No obstante, sabe muy bien hasta qué punto las apariencias pueden ser engañosas, y no ha dejado de repetírselo una y otra vez a David tras el incendio: que Nicolas fuera el ejecutor potencial no significaba necesariamente que quisiera hacerle daño…
—¡No me digas que le perdonas después de lo que te hizo!
—¡No me hizo nada a propósito, no exageres! De hecho, ni siquiera estamos seguros de que lo provocara él.
—Lo estaremos gracias a la investigación: pondremos una denuncia.
—¡Eso le hundirá todavía más con respecto a su mujer!
—Me da igual. Y además no te entiendo: hace apenas unos días querías echarlo de casa porque ya no lo soportabas…
—¡Eso era por mi embarazo!
—¡A otro perro con ese hueso! Pusiste esa excusa para quitártelo de encima. ¿Y hoy lo defiendes? ¿Me he perdido algo o qué?
—No me gusta acusar a nadie injustamente y me cuesta aceptar la idea de que os enemistéis de nuevo, ahora que os habéis reencontrado, y todo por mi culpa... Y además…

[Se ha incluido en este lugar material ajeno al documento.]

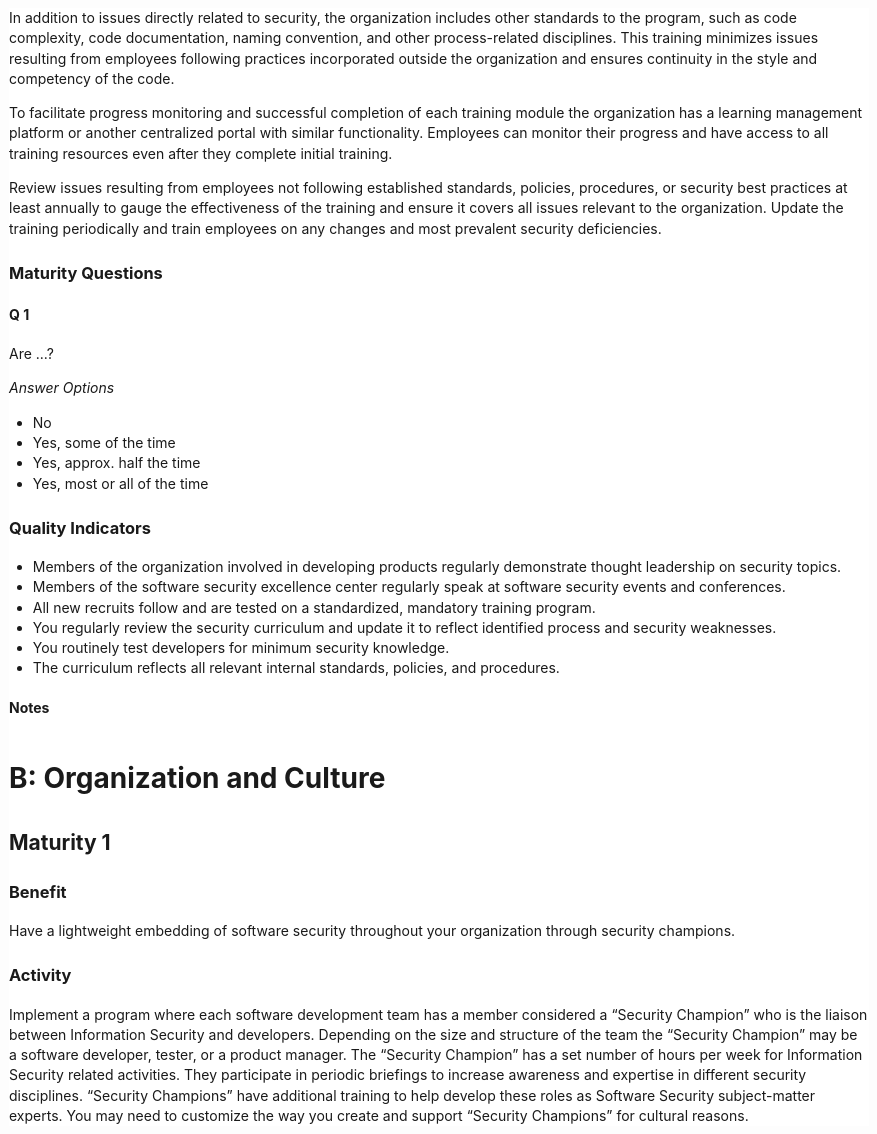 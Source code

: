 In addition to issues directly related to security, the organization includes other standards to the program, such as code complexity, code documentation, naming convention, and other process-related disciplines. This training minimizes issues resulting from employees following practices incorporated outside the organization and ensures continuity in the style and competency of the code.

To facilitate progress monitoring and successful completion of each training module the organization has a learning management platform or another centralized portal with similar functionality. Employees can monitor their progress and have access to all training resources even after they complete initial training.

Review issues resulting from employees not following established standards, policies, procedures, or security best practices at least annually to gauge the effectiveness of the training and ensure it covers all issues relevant to the organization. Update the training periodically and train employees on any changes and most prevalent security deficiencies.

### Maturity Questions
#### Q 1
Are ...?

*Answer Options*
- No
- Yes, some of the time
- Yes, approx. half the time
- Yes, most or all of the time


### Quality Indicators
  * Members of the organization involved in developing products regularly demonstrate thought leadership on security topics.
  * Members of the software security excellence center regularly speak at software security events and conferences.
  * All new recruits follow and are tested on a standardized, mandatory training program.
  * You regularly review the security curriculum and update it to reflect identified process and security weaknesses.
  * You routinely test developers for minimum security knowledge.
  * The curriculum reflects all relevant internal standards, policies, and procedures.


#### Notes



# B: Organization and Culture

## Maturity 1
### Benefit
Have a lightweight embedding of software security throughout your organization through security champions.

### Activity
Implement a program where each software development team has a member considered a “Security Champion” who is the liaison between Information Security and developers. Depending on the size and structure of the team the “Security Champion” may be a software developer, tester, or a product manager. The “Security Champion” has a set number of hours per week for Information Security related activities. They participate in periodic briefings to increase awareness and expertise in different security disciplines. “Security Champions” have additional training to help develop these roles as Software Security subject-matter experts. You may need to customize the way you create and support “Security Champions” for cultural reasons.
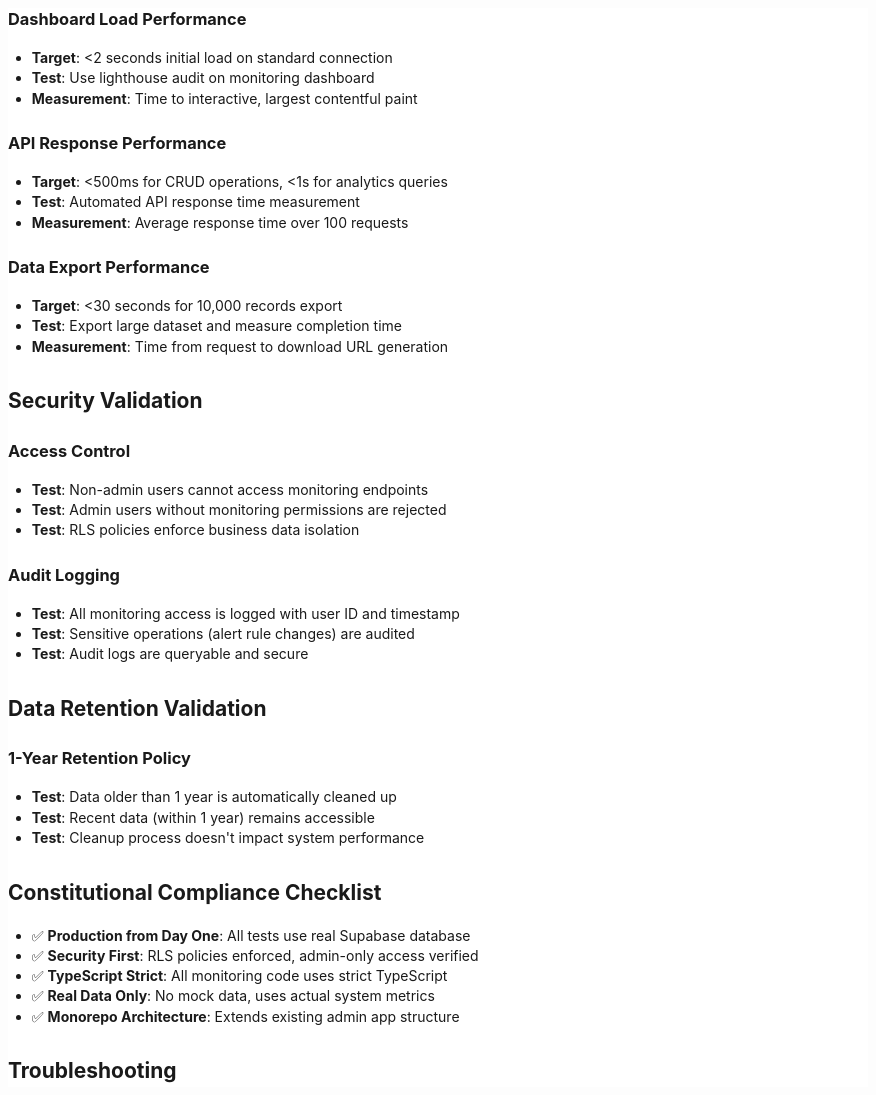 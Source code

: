 ### Dashboard Load Performance

- **Target**: <2 seconds initial load on standard connection
- **Test**: Use lighthouse audit on monitoring dashboard
- **Measurement**: Time to interactive, largest contentful paint

### API Response Performance

- **Target**: <500ms for CRUD operations, <1s for analytics queries
- **Test**: Automated API response time measurement
- **Measurement**: Average response time over 100 requests

### Data Export Performance

- **Target**: <30 seconds for 10,000 records export
- **Test**: Export large dataset and measure completion time
- **Measurement**: Time from request to download URL generation

## Security Validation

### Access Control

- **Test**: Non-admin users cannot access monitoring endpoints
- **Test**: Admin users without monitoring permissions are rejected
- **Test**: RLS policies enforce business data isolation

### Audit Logging

- **Test**: All monitoring access is logged with user ID and timestamp
- **Test**: Sensitive operations (alert rule changes) are audited
- **Test**: Audit logs are queryable and secure

## Data Retention Validation

### 1-Year Retention Policy

- **Test**: Data older than 1 year is automatically cleaned up
- **Test**: Recent data (within 1 year) remains accessible
- **Test**: Cleanup process doesn't impact system performance

## Constitutional Compliance Checklist

- ✅ **Production from Day One**: All tests use real Supabase database
- ✅ **Security First**: RLS policies enforced, admin-only access verified
- ✅ **TypeScript Strict**: All monitoring code uses strict TypeScript
- ✅ **Real Data Only**: No mock data, uses actual system metrics
- ✅ **Monorepo Architecture**: Extends existing admin app structure

## Troubleshooting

La joven agachó la cabeza un tanto avergonzada.
—¿Y además qué? ¿Te has enamorado?
Siempre la misma rivalidad entre hermanos, esa inseguridad latente que salía a la superficie a las mínimas de cambio… Nadie se recupera nunca de su infancia, tanto si fue idílica como infernal. Por supuesto, fue eso lo que buscó Déborah acercándose a Nicolas, pero el que juega demasiado con fuego, en sentido literal... ¿Acaso estaba ella todavía en condiciones de extinguir el foco del incendio?
—Claro que no, no seas estúpido… Me… me he encariñado con Emma, me ayuda a estar mejor y si rompéis la relación ya no la veré más… No estoy dispuesta a dejarla… Por favor…
Su voz se ahogó en un sollozo. Desamparado, David la tomó en sus brazos y la meció como a una niña frágil durante largo rato.
—¿Te das cuenta de lo que me estás pidiendo, cielo?
Sí. También se daba perfecta cuenta de su falta de honradez. Porque si bien era cierto su miedo de perder a la niña, tampoco quería perder el contacto con Nicolas. En este mundo hecho de máscaras y falsos pretextos, había una cosa de la que estaba segura: la sinceridad de su cuñado. El joven era el único que se mostraba tal como era, sin juegos ni cálculos. Nunca había mentido sobre sus demonios, sobre sus problemas de adicción. No, Nicolas se había presentado sin maquillaje y eso era precisamente lo que le gustaba a Déborah. Siempre con la misma sinceridad, le había propuesto irse juntos, con Emma. Déborah pensaba en ello día y noche, hasta el punto de que el incendio era algo insignificante comparado con esta perspectiva. Así que estaba fuera de toda discusión que David lo alejase de ella…
—¡Eh! Tesoro, ¿estás soñando?
Frederika le da golpecitos en el hombro insistentemente.
—¡Te he llamado ya cuatro veces! ¿Estás bien?
—Sí —sonríe Déborah—. Estaba absorta…
—¡Después de lo que viviste es comprensible! ¡Debió de ser impresionante ver vuestra casa en llamas!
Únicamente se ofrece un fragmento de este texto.